- [HOW TO COMPLETE THIS TASK]:
The required result is one figure, the count of lines below with the string "导入图片" in them.
☆ ☆ ☆
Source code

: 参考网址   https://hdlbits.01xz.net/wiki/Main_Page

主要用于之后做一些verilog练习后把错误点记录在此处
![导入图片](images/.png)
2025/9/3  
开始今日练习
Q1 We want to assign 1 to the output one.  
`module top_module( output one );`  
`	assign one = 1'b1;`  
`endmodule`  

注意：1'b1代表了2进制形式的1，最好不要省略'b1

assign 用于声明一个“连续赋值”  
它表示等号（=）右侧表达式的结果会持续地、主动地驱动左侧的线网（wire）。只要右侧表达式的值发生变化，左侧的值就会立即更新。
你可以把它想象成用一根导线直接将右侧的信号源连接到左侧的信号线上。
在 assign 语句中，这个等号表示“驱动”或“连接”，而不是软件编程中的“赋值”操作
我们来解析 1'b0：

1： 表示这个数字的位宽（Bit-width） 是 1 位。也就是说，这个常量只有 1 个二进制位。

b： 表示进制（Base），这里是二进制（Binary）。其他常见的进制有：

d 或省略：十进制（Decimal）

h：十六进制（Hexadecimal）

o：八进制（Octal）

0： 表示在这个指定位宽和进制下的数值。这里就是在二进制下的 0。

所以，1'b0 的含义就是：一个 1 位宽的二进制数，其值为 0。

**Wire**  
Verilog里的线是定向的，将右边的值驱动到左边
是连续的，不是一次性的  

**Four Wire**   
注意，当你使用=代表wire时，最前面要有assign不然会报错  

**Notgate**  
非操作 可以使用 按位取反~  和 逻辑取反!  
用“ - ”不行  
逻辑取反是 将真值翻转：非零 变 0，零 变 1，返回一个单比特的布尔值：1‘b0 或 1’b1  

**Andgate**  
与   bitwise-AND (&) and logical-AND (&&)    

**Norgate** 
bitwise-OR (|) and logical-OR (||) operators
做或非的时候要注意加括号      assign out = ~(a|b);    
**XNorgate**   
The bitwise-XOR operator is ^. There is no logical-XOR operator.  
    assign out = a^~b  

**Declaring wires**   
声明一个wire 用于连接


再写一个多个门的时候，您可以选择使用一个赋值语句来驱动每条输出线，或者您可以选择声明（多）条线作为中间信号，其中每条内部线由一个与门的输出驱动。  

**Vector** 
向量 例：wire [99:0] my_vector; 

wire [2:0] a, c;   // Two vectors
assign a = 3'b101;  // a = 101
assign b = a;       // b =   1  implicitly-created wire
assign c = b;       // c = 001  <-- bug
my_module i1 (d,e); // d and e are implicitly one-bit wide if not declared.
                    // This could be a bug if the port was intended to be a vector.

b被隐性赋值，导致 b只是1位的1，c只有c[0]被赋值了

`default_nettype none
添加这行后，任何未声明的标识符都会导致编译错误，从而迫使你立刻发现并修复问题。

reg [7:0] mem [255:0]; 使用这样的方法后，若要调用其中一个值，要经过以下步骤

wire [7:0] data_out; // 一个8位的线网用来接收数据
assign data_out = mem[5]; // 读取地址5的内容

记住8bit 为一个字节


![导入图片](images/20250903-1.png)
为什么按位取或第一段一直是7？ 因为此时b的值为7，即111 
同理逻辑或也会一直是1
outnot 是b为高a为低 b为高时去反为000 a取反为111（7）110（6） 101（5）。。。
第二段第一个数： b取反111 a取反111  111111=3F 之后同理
☆ ☆ ☆
- [OUTPUT OF THE EXERCISE]:
2